## Brief
Reproduce every entry below exactly, minus the pictures.
*** Extracted data Section Begins ***
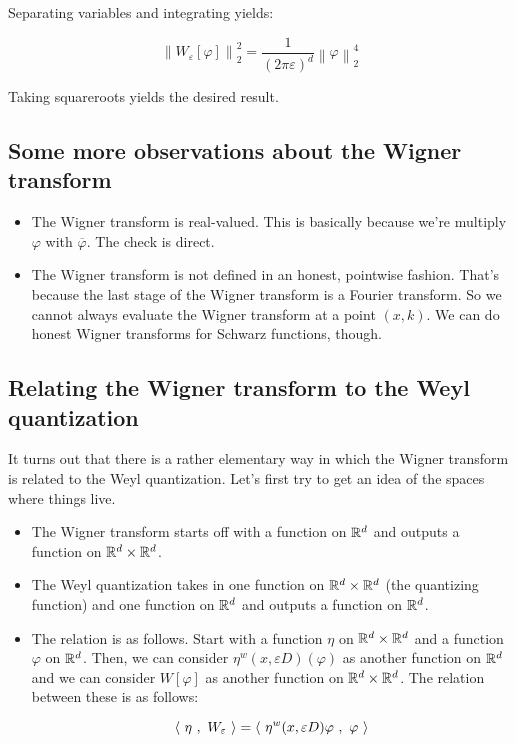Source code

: \documentclass[a4paper]{amsart}
\newcommand{\norm}[1]{\left\|#1\right\|}
\begin{document}
Separating variables and integrating yields:

$$\norm{W_\varepsilon[\varphi]}_2^2 = \frac{1}{(2 \pi \varepsilon)^d} \norm{\varphi}_2^4$$

Taking squareroots yields the desired result.

\subsection{Some more observations about the Wigner transform}

\begin{itemize}

\item The Wigner transform is real-valued. This is basically because
  we're multiply $\varphi$ with $\overline{\varphi}$. The check is direct.

\item The Wigner transform is not defined in an honest, pointwise
  fashion. That's because the last stage of the Wigner transform is a
  Fourier transform. So we cannot always evaluate the Wigner transform
  at a point $(x,k)$. We can do honest Wigner transforms for Schwarz
  functions, though.

\end{itemize}

\subsection{Relating the Wigner transform to the Weyl quantization}

It turns out that there is a rather elementary way in which the Wigner
transform is related to the Weyl quantization. Let's first try to get
an idea of the spaces where things live.

\begin{itemize}

\item The Wigner transform starts off with a function on $\mathbb{R}^d$ and
  outputs a function on $\mathbb{R}^d \times \mathbb{R}^d$.

\item The Weyl quantization takes in one function on $\mathbb{R}^d \times
  \mathbb{R}^d$ (the quantizing function) and one function on $\mathbb{R}^d$ and
  outputs a function on $\mathbb{R}^d$.

\item The relation is as follows. Start with a function $\eta$ on
  $\mathbb{R}^d \times \mathbb{R}^d$ and a function $\varphi$ on $\mathbb{R}^d$. Then, we can
  consider $\eta^w(x,\varepsilon D)(\varphi)$ as another function on
  $\mathbb{R}^d$ and we can consider $W[\varphi]$ as another function on $\mathbb{R}^d
  \times \mathbb{R}^d$. The relation between these is as follows:

  $$\left< \ \eta \ , \ W_\varepsilon \ \right> = \left< \ \eta^w(x,\varepsilon D)\varphi \ , \ \varphi \ \right>$$

\end{itemize}
\end{document}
*** Extracted data Section Ends ***
## Result of this exercise
Source code

: \documentclass[a4paper]{amsart}
\newcommand{\norm}[1]{\left\|#1\right\|}
\begin{document}
Separating variables and integrating yields:

$$\norm{W_\varepsilon[\varphi]}_2^2 = \frac{1}{(2 \pi \varepsilon)^d} \norm{\varphi}_2^4$$

Taking squareroots yields the desired result.

\subsection{Some more observations about the Wigner transform}

\begin{itemize}

\item The Wigner transform is real-valued. This is basically because
  we're multiply $\varphi$ with $\overline{\varphi}$. The check is direct.

\item The Wigner transform is not defined in an honest, pointwise
  fashion. That's because the last stage of the Wigner transform is a
  Fourier transform. So we cannot always evaluate the Wigner transform
  at a point $(x,k)$. We can do honest Wigner transforms for Schwarz
  functions, though.

\end{itemize}

\subsection{Relating the Wigner transform to the Weyl quantization}

It turns out that there is a rather elementary way in which the Wigner
transform is related to the Weyl quantization. Let's first try to get
an idea of the spaces where things live.

\begin{itemize}

\item The Wigner transform starts off with a function on $\mathbb{R}^d$ and
  outputs a function on $\mathbb{R}^d \times \mathbb{R}^d$.

\item The Weyl quantization takes in one function on $\mathbb{R}^d \times
  \mathbb{R}^d$ (the quantizing function) and one function on $\mathbb{R}^d$ and
  outputs a function on $\mathbb{R}^d$.

\item The relation is as follows. Start with a function $\eta$ on
  $\mathbb{R}^d \times \mathbb{R}^d$ and a function $\varphi$ on $\mathbb{R}^d$. Then, we can
  consider $\eta^w(x,\varepsilon D)(\varphi)$ as another function on
  $\mathbb{R}^d$ and we can consider $W[\varphi]$ as another function on $\mathbb{R}^d
  \times \mathbb{R}^d$. The relation between these is as follows:

  $$\left< \ \eta \ , \ W_\varepsilon \ \right> = \left< \ \eta^w(x,\varepsilon D)\varphi \ , \ \varphi \ \right>$$

\end{itemize}
\end{document}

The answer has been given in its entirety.